SLAVERY AT LAST IMPELLED INTO A DEFENSIVE AGGRESSIVE

Until the crisis of 1850, slavery had never changed from purely defensive tactics. This year made it seem that the north had fully resolved that slavery should never be allowed another inch of new territory; and also was very near, and was rapidly coming nearer to, the point of practically preventing the enforcement of the fugitive slave law. We have explained how slave property could not live unless it found new virgin soil in the Territories; and we have also explained what a deadly blow it would receive, in the refusal to restore fugitives. This refusal would be really indirect abolition.

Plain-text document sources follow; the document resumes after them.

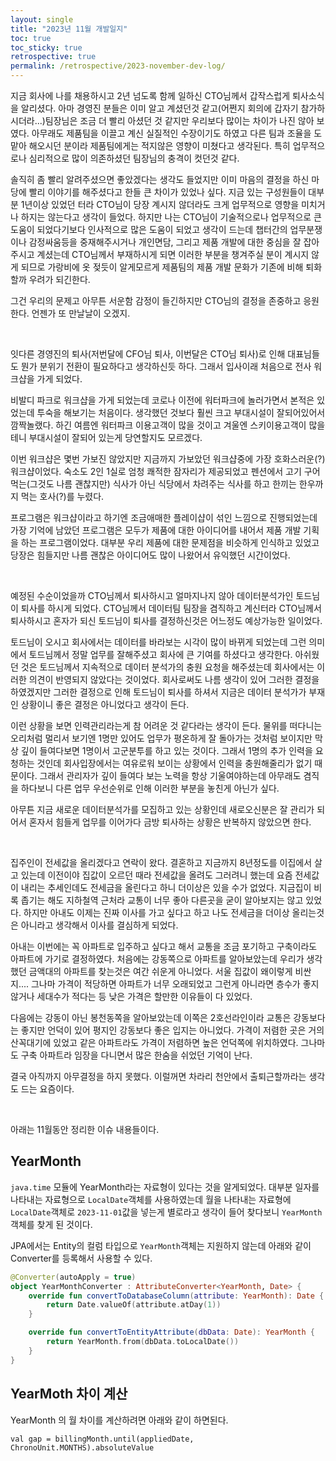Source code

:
 ```yaml
---
layout: single
title: "2023년 11월 개발일지"
toc: true
toc_sticky: true
retrospective: true
permalink: /retrospective/2023-november-dev-log/
---
```


지금 회사에 나를 채용하시고 2년 넘도록 함께 일하신 CTO님께서 갑작스럽게 퇴사소식을 알리셨다. 아마 경영진 분들은 이미 알고 계셨던것 같고(어쩐지 회의에 갑자기 참가하시더라...)팀장님은 조금 더 빨리 아셨던 것 같지만 우리보다 많이는 차이가 나진 않아 보였다. 아무래도 제품팀을 이끌고 계신 실질적인 수장이기도 하였고 다른 팀과 조율을 도맡아 해오시던 분이라 제품팀에게는 적지않은 영향이 미쳤다고 생각된다. 특히 업무적으로나 심리적으로 많이 의존하셨던 팀장님의 충격이 컷던것 같다.

솔직히 좀 빨리 알려주셨으면 좋았겠다는 생각도 들었지만 이미 마음의 결정을 하신 마당에 빨리 이야기를 해주셨다고 한들 큰 차이가 있었나 싶다. 지금 있는 구성원들이 대부분 1년이상 있었던 터라 CTO님이 당장 계시지 않더라도 크게 업무적으로 영향을 미치거나 하지는 않는다고 생각이 들었다. 하지만 나는 CTO님이 기술적으로나 업무적으로 큰도움이 되었다기보다 인사적으로 많은 도움이 되었고 생각이 드는데 챕터간의 업무분쟁이나 감정싸움등을 중재해주시거나 개인면담, 그리고 제품 개발에 대한 중심을 잘 잡아주시고 계셨는데 CTO님께서 부재하시게 되면 이러한 부분을 챙겨주실 분이 계시지 않게 되므로 가랑비에 옷 젖듯이 알게모르게 제품팀의 제품 개발 문화가 기존에 비해 퇴화할까 우려가 되긴한다.

그건 우리의 문제고 아무튼 서운함 감정이 들긴하지만 CTO님의 결정을 존중하고 응원한다. 언젠가 또 만날날이 오겠지.

<br/>

잇다른 경영진의 퇴사(저번달에 CFO님 퇴사, 이번달은 CTO님 퇴사)로 인해 대표님들도 뭔가 분위기 전환이 필요하다고 생각하신듯 하다. 그래서 입사이래 처음으로 전사 워크샵을 가게 되었다. 

비발디 파크로 워크샵을 가게 되었는데 코로나 이전에 워터파크에 놀러가면서 본적은 있었는데 투숙을 해보기는 처음이다. 생각했던 것보다 훨씬 크고 부대시설이 잘되어있어서 깜짝놀랬다. 하긴 여름엔 워터파크 이용고객이 많을 것이고 겨울엔 스키이용고객이 많을 테니 부대시설이 잘되어 있는게 당연할지도 모르겠다.

이번 워크샵은 몇번 가보진 않았지만 지금까지 가보았던 워크샵중에 가장 호화스러운(?)워크샵이었다. 숙소도 2인 1실로 엄청 쾌적한 잠자리가 제공되었고 펜션에서 고기 구어먹는(그것도 나름 괜찮지만) 식사가 아닌 식당에서 차려주는 식사를 하고 한끼는 한우까지 먹는 호사(?)를 누렸다.

프로그램은 워크샵이라고 하기엔 조금애매한 플레이샵이 섞인 느낌으로 진행되었는데 가장 기억에 남았던 프로그램은 모두가 제품에 대한 아이디어를 내어서 제품 개발 기획을 하는 프로그램이었다. 대부분 우리 제품에 대한 문제점을 비슷하게 인식하고 있었고 당장은 힘들지만 나름 괜찮은 아이디어도 많이 나왔어서 유익했던 시간이었다.

<br/>

예정된 수순이었을까 CTO님께서 퇴사하시고 얼마지나지 않아 데이터분석가인 토드님이 퇴사를 하시게 되었다. CTO님께서 데이터팀 팀장을 겸직하고 계신터라 CTO님께서 퇴사하시고 혼자가 되신 토드님이 퇴사를 결정하신것은 어느정도 예상가능한 일이었다.

토드님이 오시고 회사에서는 데이터를 바라보는 시각이 많이 바뀌게 되었는데 그런 의미에서 토드님께서 정말 업무를 잘해주셨고 회사에 큰 기여를 하셨다고 생각한다. 아쉬웠던 것은 토드님께서 지속적으로 데이터 분석가의 충원 요청을 해주셨는데 회사에서는 이러한 의견이 반영되지 않았다는 것이었다. 회사로써도 나름 생각이 있어 그러한 결정을 하였겠지만 그러한 결정으로 인해 토드님이 퇴사를 하셔서 지금은 데이터 분석가가 부재인 상황이니 좋은 결정은 아니었다고 생각이 든다.

이런 상황을 보면 인력관리라는게 참 어려운 것 같다라는 생각이 든다. 물위를 떠다니는 오리처럼 멀리서 보기엔 1명만 있어도 업무가 평온하게 잘 돌아가는 것처럼 보이지만 막상 깊이 들여다보면 1명이서 고군분투를 하고 있는 것이다. 그래서 1명의 추가 인력을 요청하는 것인데 회사입장에서는 여유로워 보이는 상황에서 인력을 충원해줄리가 없기 때문이다. 그래서 관리자가 깊이 들여다 보는 노력을 항상 기울여야하는데 아무래도 겸직을 하다보니 다른 업무 우선순위로 인해 이러한 부분을 놓친게 아닌가 싶다.

아무튼 지금 새로운 데이터분석가를 모집하고 있는 상황인데 새로오신분은 잘 관리가 되어서 혼자서 힘들게 업무를 이어가다 금방 퇴사하는 상황은 반복하지 않았으면 한다.

<br/>

집주인이 전세값을 올리겠다고 연락이 왔다. 결혼하고 지금까지 8년정도를 이집에서 살고 있는데 이전이야 집값이 오르던 때라 전세값을 올려도 그러려니 했는데 요즘 전세값이 내리는 추세인데도 전세금을 올린다고 하니 더이상은 있을 수가 없었다. 지금집이 비록 좁기는 해도 지하철역 근처라 교통이 너무 좋아 다른곳을 굳이 알아보지는 않고 있었다. 하지만 아내도 이제는 진짜 이사를 가고 싶다고 하고 나도 전세금을 더이상 올리는것은 아니라고 생각해서 이사를 결심하게 되었다.

아내는 이번에는 꼭 아파트로 입주하고 싶다고 해서 교통을 조금 포기하고 구축이라도 아파트에 가기로 결정하였다. 처음에는 강동쪽으로 아파트를 알아보았는데 우리가 생각했던 금액대의 아파트를 찾는것은 여간 쉬운게 아니었다. 서울 집값이 왜이렇게 비싼지.... 그나마 가격이 적당하면 아파트가 너무 오래되었고 그런게 아니라면 층수가 좋지 않거나 세대수가 적다는 등 낮은 가격은 할만한 이유들이 다 있었다.

다음에는 강동이 아닌 봉천동쪽을 알아보았는데 이쪽은 2호선라인이라 교통은 강동보다는 좋지만 언덕이 있어 평지인 강동보다 좋은 입지는 아니었다. 가격이 저렴한 곳은 거의 산꼭대기에 있었고 같은 아파트라도 가격이 저렴하면 높은 언덕쪽에 위치하였다. 그나마도 구축 아파트라 임장을 다니면서 많은 한숨을 쉬었던 기억이 난다.

결국 아직까지 아무결정을 하지 못했다. 이럴꺼면 차라리 천안에서 출퇴근할까라는 생각도 드는 요즘이다.

<br/>

아래는 11월동안 정리한 이슈 내용들이다.

## YearMonth

`java.time` 모듈에 YearMonth라는 자료형이 있다는 것을 알게되었다. 대부분 일자를 나타내는 자료형으로 `LocalDate`객체를 사용하였는데 월을 나타내는 자료형에 `LocalDate`객체로 `2023-11-01`값을 넣는게 별로라고 생각이 들어 찾다보니 `YearMonth`객체를 찾게 된 것이다.

JPA에서는 Entity의 컬럼 타입으로 `YearMonth`객체는 지원하지 않는데 아래와 같이 Converter를 등록해서 사용할 수 있다.

```kotlin
@Converter(autoApply = true)
object YearMonthConverter : AttributeConverter<YearMonth, Date> {
    override fun convertToDatabaseColumn(attribute: YearMonth): Date {
        return Date.valueOf(attribute.atDay(1))
    }

    override fun convertToEntityAttribute(dbData: Date): YearMonth {
        return YearMonth.from(dbData.toLocalDate())
    }
}
```

## YearMoth 차이 계산

YearMonth 의 월 차이를 계산하려면 아래와 같이 하면된다.

```
val gap = billingMonth.until(appliedDate, ChronoUnit.MONTHS).absoluteValue
```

Read the masterly sketch by Calhoun, in his speech March 4, 1850, of the conquering advance of the anti-slavery party, until now—to use his language—“the equilibrium between the two sections ... had been destroyed;” and he demonstrates that the actual exercise of the entire national political power must soon be in the hands of the free-labor section. The south instinctively felt that the time for her old tactics was over, and that she must do more than merely fend off the blows of abolition. And, as we will tell in the next chapter, she found her new leader in Toombs. Nullification as advocated by Calhoun was the extreme energy of the pure defensive of the south. His proposed dual executive amendment was merely that nullification be made a right granted to the federal government instead of remaining one reserved to the States. Toombs had grown up in the school of William H. Crawford. George R. Gilmer, a follower of Crawford, tells of the latter: “He was violently opposed to the nullification movement, considering it but an ebullition excited by Mr. Calhoun’s overleaping, ambition.”[96]

Toombs scouted nullification. Under his lead his State, in 1850, adopted the Georgia Platform quoted above. This platform was considerate and resolute preparation for the southern offensive.